Tuesday 6 May 2014

Tips for taking effective objections in court

Making objections is a key skill for every trial attorney. The more you try cases, the more rote they become. But if you’re relatively new to the courtroom, or it’s been a while since you’ve been there, here’s a system for memorizing possible objections and having them at the tip of your tongue at trial.
This system breaks down the common objections into easy-to-remember words and phrases that you should be able to easily recall during the heat of battle:
  1. Incompetent. Is the witness competent to testify at all? Is the witness competent to testify on a particular issue? For example, does the question ask a lay witness for expert testimony, or does the witness lack personal knowledge of the facts?
  2. Irrelevant. Does the question call for irrelevant evidence? Evidence must be relevant to be admissible.

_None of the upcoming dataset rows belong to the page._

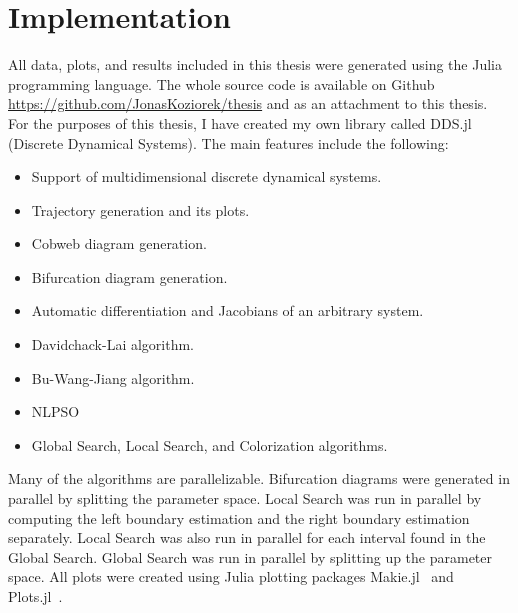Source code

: \section{Implementation}
All data, plots, and results included in this thesis were generated using the Julia programming language.
The whole source code is available on Github \url{https://github.com/JonasKoziorek/thesis} and as an attachment to this thesis.
For the purposes of this thesis, I have created my own library called DDS.jl (Discrete Dynamical Systems).
The main features include the following:
\begin{itemize}
    \item Support of multidimensional discrete dynamical systems.
    \item Trajectory generation and its plots.
    \item Cobweb diagram generation.
    \item Bifurcation diagram generation.
    \item Automatic differentiation and Jacobians of an arbitrary system.
    \item Davidchack-Lai algorithm.
    \item Bu-Wang-Jiang algorithm.
    \item NLPSO
    \item Global Search, Local Search, and Colorization algorithms.
\end{itemize}
Many of the algorithms are parallelizable.
Bifurcation diagrams were generated in parallel by splitting the parameter space.
Local Search was run in parallel by computing the left boundary estimation and the right boundary estimation separately.
Local Search was also run in parallel for each interval found in the Global Search.
Global Search was run in parallel by splitting up the parameter space.
All plots were created using Julia plotting packages Makie.jl~\cite{Danisch2021} and Plots.jl~\cite{Christ2022}.

\endinput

  3. Hearsay. Does the question ask for hearsay?
  4. No foundation. Is the foundation incomplete or missing? The most common foundational issues involve authenticating writings, establishing identity, showing personal knowledge, the various requirements for introducing opinion evidence, and relevance.
  5. Privileged. Does the question ask for privileged information?
  6. Form of question incorrect. Is the form of the question incorrect? The question may, e.g., be compound, call for a narrative answer, or call for speculation.
  7. Other objections. Is there some other reason for objecting that does not fall in the categories above, e.g., improper impeachment, improper rehabilitation?
Every objection must be stated to clearly specify its ground. Don’t limit objections to one ground if several grounds are warranted, but be sure they are all warranted and distinctly specified—nobody likes to hear everything but the kitchen sink thrown in!